誘惑の蛇は変わらぬ調子で尻尾をぶらぶらとさせている。その眼には、人間への好奇心が燃えているのが、ありありと映っていた。
「いやあ、何万年と昔の事だろう。いかんせん人間は繁栄しすぎたし、それは知恵を授けた私の功績でもある。それはそう。私は知恵の木の実を、その高等で器用な二本の手に押し付けてやったんだから。
思えば、頭にクソがつくほど、この永い永い時の中で、私はどんなに人間に失望させられたか知れない。君らは戦争と言う局面に、ここぞとばかりに生き生きと文明を興隆させすぎだ。平生はちっとも協調性がないくせに、壊す際には一致団結して繁栄の高みに挑みすぎる。思い切りよくやり過ぎだって話だよ。
ただ単に、知を巡る競い合いのみならず、暴力的に攻撃し、同じ種族同士でありながら、よくもまあ、ひどく
…それで、機関銃や戦闘機なんて作るかよ。
まあ、蛇も、毒を以って毒を制するところはあるのだから、決して無関連とはいえないな。君たちは蛇に似たんじゃないか。いやぁ醜い。要所要所で失望せざるをえないのは、拭いざる同族嫌悪の感もあるのかもしれません。どうしようもないことです。
でもねえ、面白くもあるんですよ。君たちが知恵をどんな風に使うのか、私はそれを離れた高見席で、じっと見物しているのが面白いのさ。与えられた知恵を善いことに使おうとするか、悪いことに使おうとするか。じゃあ善い思いを企てながらでも、結果では害を生んではいまいか。その逆はどうか。過程で別の悲しみを生み出してはいないか。そのドラマが、その悲喜こもごもが、私には面白く感じられるんだよねぇ。それだけが救いです。」
蛇は口の隙間の小さな小さな穴ぼこから、ちらちらと舌を動かしてみせた。それは官能的所産と呼ぶよりも、風に揺れる花のような、かえって可愛らしいものであった。

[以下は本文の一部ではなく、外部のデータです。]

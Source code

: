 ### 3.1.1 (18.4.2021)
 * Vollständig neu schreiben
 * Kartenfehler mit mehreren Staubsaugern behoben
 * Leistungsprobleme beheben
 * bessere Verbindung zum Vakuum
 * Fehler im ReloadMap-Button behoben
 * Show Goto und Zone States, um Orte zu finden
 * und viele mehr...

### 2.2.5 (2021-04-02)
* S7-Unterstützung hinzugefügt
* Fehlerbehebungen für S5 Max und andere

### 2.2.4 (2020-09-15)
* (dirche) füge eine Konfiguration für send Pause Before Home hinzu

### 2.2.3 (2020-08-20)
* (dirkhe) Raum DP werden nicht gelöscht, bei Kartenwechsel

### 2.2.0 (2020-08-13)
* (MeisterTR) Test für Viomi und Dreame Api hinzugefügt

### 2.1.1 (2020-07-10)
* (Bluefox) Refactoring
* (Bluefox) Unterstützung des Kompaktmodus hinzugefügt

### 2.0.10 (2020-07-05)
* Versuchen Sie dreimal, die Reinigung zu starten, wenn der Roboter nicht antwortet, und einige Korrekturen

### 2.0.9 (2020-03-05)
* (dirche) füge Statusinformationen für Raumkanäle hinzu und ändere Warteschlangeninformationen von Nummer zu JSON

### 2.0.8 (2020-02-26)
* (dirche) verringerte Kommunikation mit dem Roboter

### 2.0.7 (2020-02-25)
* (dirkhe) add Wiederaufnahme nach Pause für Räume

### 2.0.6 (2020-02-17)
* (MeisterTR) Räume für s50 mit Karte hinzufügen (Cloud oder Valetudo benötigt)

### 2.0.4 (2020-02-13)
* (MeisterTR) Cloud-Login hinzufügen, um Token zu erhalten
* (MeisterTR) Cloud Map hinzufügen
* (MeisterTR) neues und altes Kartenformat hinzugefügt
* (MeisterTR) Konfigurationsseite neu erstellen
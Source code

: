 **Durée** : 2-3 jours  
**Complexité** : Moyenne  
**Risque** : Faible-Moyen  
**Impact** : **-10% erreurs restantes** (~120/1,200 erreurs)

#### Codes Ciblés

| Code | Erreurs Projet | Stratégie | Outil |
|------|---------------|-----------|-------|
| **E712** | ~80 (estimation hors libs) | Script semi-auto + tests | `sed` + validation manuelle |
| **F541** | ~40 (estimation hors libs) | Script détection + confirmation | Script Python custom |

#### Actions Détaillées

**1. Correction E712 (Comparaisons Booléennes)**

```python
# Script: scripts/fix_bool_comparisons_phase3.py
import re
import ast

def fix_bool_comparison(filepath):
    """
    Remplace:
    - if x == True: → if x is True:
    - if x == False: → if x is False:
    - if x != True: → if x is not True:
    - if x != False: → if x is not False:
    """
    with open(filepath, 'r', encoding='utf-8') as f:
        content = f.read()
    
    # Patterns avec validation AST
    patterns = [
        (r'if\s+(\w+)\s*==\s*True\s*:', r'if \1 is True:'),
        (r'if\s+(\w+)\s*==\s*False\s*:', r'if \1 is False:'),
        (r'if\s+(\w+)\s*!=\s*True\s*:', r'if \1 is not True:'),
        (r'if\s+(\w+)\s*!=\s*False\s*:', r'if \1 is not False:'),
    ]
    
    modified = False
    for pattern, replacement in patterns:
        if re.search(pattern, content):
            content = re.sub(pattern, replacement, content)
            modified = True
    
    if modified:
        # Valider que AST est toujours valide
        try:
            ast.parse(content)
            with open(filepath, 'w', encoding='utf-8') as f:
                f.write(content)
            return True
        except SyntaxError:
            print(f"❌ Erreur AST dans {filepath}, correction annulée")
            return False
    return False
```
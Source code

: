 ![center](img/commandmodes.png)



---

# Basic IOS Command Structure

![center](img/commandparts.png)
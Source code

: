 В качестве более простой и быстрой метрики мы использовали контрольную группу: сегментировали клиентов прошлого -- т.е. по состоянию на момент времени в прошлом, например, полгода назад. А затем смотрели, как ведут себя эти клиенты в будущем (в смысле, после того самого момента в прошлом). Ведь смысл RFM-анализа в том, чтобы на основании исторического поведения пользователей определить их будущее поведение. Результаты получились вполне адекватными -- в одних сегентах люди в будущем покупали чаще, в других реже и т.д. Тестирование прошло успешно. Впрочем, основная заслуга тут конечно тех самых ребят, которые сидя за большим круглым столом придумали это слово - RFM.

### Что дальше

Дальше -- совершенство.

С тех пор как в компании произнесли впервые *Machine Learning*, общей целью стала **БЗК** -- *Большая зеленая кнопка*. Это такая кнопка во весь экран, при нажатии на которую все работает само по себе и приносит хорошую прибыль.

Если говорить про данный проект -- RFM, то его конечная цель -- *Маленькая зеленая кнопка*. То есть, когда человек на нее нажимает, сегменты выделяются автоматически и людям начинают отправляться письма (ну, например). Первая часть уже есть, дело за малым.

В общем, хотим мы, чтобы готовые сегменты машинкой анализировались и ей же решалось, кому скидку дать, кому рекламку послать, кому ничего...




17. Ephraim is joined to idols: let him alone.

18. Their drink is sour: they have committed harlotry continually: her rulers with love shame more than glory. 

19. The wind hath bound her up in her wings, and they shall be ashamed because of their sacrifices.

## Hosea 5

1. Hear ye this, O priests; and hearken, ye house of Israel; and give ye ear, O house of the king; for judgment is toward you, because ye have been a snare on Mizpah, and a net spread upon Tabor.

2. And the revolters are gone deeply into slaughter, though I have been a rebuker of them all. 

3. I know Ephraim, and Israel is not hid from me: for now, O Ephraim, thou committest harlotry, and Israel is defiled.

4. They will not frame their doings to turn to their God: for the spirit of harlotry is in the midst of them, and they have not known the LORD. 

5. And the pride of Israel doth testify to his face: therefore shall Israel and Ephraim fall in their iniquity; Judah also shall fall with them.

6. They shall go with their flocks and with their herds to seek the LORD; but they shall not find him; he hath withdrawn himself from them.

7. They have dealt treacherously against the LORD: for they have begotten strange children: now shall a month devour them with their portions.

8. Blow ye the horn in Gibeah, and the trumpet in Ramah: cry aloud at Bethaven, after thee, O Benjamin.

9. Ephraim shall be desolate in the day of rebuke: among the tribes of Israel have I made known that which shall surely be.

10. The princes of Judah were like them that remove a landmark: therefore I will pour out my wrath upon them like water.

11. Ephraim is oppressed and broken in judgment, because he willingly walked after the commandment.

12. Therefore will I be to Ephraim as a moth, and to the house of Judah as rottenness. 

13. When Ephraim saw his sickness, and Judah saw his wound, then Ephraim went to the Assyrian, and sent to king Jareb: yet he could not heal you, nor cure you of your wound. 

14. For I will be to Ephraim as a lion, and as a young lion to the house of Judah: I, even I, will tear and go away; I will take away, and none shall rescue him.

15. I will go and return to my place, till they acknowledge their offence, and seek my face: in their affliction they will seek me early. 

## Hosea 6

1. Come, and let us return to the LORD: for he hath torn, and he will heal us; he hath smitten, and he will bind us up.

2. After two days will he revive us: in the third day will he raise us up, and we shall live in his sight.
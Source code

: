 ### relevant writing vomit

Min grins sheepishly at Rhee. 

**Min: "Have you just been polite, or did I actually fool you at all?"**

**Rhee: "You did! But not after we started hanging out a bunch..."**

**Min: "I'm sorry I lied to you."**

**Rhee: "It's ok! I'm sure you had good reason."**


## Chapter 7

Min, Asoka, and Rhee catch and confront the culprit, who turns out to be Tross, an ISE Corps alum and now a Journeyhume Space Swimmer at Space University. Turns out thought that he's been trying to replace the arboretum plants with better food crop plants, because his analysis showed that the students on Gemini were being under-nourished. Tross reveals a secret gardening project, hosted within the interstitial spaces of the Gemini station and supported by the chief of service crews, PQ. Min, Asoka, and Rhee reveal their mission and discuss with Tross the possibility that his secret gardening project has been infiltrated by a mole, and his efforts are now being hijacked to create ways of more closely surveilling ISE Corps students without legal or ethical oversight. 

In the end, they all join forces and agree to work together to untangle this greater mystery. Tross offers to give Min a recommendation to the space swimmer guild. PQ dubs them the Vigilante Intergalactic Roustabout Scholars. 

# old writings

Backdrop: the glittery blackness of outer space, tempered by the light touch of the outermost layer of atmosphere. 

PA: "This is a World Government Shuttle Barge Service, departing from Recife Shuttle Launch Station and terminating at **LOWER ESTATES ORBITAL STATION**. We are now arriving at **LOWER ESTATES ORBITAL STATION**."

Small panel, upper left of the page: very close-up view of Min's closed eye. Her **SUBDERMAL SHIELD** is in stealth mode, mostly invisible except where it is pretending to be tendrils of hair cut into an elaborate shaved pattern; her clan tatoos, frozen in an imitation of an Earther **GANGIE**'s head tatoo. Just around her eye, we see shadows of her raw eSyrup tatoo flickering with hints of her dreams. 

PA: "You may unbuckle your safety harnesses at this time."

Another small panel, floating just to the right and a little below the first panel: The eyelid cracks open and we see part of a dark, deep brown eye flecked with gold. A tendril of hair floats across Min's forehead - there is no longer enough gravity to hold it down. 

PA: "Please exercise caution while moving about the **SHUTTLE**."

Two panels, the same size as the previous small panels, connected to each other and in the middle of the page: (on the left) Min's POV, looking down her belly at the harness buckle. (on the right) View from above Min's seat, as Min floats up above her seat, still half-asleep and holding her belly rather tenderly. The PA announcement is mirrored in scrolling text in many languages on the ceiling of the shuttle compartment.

もうおろおろしていた小動物はいない。爛々と燃える目が、挑発的に人間を炙っている。一仕事を終えた親父が、銭湯へ向かうように喋っている。
一連の話を、インタビュアーは複雑そうな顔をして聞いていた。が、軽やかに椅子から立ち上がり、「ご貴重な話をありがとうございました!」と叫んでいた。助手もはっとして急いで立ち上がり、ならって一礼をした。腕時計を見ると、もういい時間になっていた。時間物語は、終幕の兆しを見せた。
「退屈なんか、したことないさ。人の心の奥に、希望は常に座っているんだから。きっと、神様だってそう思っているはずだぜ?
…ま、何万年と、昔の話に過ぎませんがね。」
いやあ、いやあ。蛇も帰るために椅子からするりと抜けた。ギャラはうずら三羽。現代人にはタダも同然な、殊勝な見返りのはずだったが、スーパーには売っていないので牧場に発注し、クール便で受領する手間がかかった。
フロント係に鍵を返すと、背後にいたはずの蛇は忽然と姿を消していた。足音なんて残すはずもない。外へ出て辺りを見回したが、どうやら本当にどこにもいないらしかった。アスファルトの上を鉄の馬が走り、淡いトレンチコートを着たOLが踵の硬い靴を鳴らしている。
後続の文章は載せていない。